Trinity: A Graphic History of the First Atomic Bomb

Jonathan Fetter-Vorm. Hill and Wang, 2012. 254 pages. $22.00.

By Jay Pasachoff

The sequence and the names—Marie Curie, Rutherford, Fermi, Szilard, Bohr, General Groves, Oppenheimer—are familiar, but the story is interestingly told with well-drawn black-and-white pictures in this “novel graphic.”

The Trinity site itself in New Mexico provides a background for the intercutting of the stories that range from the early work on radioactivity and the atom; through Oppenheimer and Groves setting up secret sites in Chicago, Hanford, Oak Ridge, Berkeley, and Los Alamos; and through the bombing of Japan and the fateful meeting at Yalta. Those who know the story well will enjoy the presentation; those (maybe much too young) who don’t know the story should read it—and it is OK to look at the pictures.

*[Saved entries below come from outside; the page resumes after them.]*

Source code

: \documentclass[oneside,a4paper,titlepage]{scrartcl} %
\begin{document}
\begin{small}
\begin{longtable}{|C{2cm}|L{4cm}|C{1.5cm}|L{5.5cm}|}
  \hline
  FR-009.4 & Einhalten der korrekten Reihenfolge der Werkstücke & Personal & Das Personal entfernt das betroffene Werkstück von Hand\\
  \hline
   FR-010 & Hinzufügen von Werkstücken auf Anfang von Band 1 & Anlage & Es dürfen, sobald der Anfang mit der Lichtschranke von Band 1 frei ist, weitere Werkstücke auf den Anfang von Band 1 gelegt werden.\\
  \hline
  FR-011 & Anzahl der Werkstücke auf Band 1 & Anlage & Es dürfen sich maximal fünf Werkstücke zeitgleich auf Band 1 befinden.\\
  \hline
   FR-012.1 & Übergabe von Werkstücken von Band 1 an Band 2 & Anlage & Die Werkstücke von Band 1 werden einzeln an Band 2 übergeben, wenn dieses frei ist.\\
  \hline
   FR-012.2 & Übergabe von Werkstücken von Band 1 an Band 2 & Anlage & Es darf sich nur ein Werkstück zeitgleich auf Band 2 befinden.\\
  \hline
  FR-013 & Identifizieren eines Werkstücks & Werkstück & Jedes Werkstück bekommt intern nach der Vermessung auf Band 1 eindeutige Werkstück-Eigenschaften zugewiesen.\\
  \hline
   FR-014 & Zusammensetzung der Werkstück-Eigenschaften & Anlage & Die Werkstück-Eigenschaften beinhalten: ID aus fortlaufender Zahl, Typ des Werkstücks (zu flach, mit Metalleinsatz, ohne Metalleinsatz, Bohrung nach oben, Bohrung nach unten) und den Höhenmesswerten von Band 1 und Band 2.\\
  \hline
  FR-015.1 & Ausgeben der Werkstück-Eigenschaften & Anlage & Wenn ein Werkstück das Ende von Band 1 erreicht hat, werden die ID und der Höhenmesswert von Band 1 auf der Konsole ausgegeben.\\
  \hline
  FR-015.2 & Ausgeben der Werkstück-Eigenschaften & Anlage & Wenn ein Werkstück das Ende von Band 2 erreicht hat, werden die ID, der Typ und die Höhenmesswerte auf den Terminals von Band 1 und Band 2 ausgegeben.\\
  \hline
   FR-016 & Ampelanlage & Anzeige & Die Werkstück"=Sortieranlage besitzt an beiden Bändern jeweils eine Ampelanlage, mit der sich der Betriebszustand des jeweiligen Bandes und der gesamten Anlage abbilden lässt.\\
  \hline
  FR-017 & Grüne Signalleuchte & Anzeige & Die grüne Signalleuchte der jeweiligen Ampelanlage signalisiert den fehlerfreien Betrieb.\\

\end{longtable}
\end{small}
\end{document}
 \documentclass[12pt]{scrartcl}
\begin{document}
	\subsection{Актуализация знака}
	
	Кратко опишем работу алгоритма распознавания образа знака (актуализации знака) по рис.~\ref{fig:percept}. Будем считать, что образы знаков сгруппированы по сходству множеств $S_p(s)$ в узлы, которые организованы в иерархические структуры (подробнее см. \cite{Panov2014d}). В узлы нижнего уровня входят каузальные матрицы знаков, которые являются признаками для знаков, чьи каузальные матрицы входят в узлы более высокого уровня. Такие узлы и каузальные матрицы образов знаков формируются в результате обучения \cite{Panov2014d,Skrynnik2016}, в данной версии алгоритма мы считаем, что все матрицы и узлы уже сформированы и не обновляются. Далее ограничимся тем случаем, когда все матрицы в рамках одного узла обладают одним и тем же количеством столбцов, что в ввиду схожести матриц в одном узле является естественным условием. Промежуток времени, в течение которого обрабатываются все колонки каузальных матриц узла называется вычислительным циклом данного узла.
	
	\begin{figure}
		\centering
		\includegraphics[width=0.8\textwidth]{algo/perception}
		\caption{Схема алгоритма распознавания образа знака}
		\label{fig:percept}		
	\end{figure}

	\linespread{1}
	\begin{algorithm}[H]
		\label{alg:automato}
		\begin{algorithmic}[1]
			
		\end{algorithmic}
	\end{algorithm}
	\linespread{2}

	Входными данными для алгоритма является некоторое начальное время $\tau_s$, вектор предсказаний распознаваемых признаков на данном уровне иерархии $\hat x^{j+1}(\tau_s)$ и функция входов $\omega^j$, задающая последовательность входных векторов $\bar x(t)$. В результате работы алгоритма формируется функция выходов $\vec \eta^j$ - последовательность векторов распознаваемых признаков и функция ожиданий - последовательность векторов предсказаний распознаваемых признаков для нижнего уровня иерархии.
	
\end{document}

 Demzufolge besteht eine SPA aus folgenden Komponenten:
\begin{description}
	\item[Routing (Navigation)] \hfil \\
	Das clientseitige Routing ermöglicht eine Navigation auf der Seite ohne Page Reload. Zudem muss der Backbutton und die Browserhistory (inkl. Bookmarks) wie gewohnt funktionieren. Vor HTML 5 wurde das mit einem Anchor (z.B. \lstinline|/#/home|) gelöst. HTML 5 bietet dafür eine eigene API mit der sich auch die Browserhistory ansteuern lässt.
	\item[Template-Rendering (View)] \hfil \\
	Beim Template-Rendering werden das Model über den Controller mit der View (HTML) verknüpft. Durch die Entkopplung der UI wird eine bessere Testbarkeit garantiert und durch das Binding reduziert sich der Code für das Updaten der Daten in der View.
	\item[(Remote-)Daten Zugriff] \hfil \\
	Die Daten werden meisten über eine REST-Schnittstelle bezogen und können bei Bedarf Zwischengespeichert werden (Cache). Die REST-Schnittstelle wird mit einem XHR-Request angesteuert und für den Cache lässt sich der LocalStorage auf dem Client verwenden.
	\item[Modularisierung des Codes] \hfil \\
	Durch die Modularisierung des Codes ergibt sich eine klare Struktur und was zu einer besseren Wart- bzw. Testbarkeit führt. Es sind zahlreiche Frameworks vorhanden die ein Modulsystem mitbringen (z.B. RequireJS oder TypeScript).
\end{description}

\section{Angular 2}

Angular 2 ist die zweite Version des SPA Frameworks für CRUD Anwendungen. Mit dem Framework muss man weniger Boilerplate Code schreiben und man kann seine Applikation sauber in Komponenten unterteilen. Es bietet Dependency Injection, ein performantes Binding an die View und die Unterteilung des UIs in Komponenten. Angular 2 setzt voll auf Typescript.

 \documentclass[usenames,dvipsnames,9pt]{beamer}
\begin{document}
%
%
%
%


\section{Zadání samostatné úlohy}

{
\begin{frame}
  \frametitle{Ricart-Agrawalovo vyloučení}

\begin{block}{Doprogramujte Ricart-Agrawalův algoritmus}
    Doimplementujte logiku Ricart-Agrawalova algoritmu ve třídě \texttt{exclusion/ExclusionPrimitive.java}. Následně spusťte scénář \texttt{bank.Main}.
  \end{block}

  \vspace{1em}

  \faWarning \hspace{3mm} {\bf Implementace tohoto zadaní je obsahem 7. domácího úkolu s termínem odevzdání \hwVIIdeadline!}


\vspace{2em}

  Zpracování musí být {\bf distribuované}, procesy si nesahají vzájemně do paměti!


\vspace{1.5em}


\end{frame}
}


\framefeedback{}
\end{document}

The Los Alamos experiments themselves, the need for openness among scientists amidst the secrecy of the overall site, the saving of Hiroshima for the bomb, and the second-choice selection of Nagasaki are all there. Mutual Assured Distruction and “duck and cover” are there, too. I thought that the treatment of nuclear power, though, was too skimpy and too linked to destructive forces.

I can truly recommend Trinity as a book for all ages.

Astronomer and author Jay Pasachoff is the director of Hopkins Observatory and Field Memorial Professor of Astronomy at Williams College.